(Source texts of formatted documents)
──────────────────────────────

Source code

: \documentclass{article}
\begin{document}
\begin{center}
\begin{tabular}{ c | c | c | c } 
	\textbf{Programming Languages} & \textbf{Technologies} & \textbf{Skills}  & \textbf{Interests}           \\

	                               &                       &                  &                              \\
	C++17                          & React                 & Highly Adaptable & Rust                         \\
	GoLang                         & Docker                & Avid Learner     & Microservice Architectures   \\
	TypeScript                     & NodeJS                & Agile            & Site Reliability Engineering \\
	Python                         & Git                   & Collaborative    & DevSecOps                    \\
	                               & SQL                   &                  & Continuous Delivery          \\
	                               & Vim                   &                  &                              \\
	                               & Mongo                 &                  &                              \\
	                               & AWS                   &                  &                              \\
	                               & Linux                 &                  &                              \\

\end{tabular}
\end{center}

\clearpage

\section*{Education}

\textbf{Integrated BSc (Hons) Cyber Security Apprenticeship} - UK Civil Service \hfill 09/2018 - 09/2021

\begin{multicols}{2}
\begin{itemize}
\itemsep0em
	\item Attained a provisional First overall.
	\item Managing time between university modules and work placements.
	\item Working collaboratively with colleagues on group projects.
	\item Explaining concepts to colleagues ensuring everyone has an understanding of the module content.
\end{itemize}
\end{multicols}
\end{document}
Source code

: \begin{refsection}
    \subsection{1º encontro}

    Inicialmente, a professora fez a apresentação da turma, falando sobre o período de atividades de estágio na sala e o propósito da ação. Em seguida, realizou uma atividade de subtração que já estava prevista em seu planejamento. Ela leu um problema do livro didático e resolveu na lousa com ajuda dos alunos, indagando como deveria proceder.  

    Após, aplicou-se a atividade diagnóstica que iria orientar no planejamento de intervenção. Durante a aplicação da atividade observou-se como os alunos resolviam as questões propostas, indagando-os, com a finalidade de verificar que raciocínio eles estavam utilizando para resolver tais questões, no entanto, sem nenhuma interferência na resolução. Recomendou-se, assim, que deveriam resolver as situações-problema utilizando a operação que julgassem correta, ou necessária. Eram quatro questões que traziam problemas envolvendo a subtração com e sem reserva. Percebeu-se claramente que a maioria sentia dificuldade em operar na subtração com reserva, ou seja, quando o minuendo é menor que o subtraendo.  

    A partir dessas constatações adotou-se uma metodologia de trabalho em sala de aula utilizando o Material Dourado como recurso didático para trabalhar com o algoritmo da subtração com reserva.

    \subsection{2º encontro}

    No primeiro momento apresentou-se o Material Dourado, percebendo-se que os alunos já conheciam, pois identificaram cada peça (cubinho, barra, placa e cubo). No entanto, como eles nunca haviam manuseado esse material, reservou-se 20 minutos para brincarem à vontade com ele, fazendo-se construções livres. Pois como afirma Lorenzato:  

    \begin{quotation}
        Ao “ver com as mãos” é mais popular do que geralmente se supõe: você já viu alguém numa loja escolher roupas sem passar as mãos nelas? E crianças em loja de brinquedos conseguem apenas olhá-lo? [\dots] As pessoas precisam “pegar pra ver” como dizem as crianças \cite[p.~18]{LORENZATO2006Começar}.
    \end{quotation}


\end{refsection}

──────────────────────────────

### THE TASK
Could you retype exactly the lines from the first one of the records through the line containing "Reliability Engineering \\", both included, and nothing more?

### EXERCISE ANSWER
Source code

: \documentclass{article}
\begin{document}
\begin{center}
\begin{tabular}{ c | c | c | c } 
	\textbf{Programming Languages} & \textbf{Technologies} & \textbf{Skills}  & \textbf{Interests}           \\

	                               &                       &                  &                              \\
	C++17                          & React                 & Highly Adaptable & Rust                         \\
	GoLang                         & Docker                & Avid Learner     & Microservice Architectures   \\
	TypeScript                     & NodeJS                & Agile            & Site Reliability Engineering \\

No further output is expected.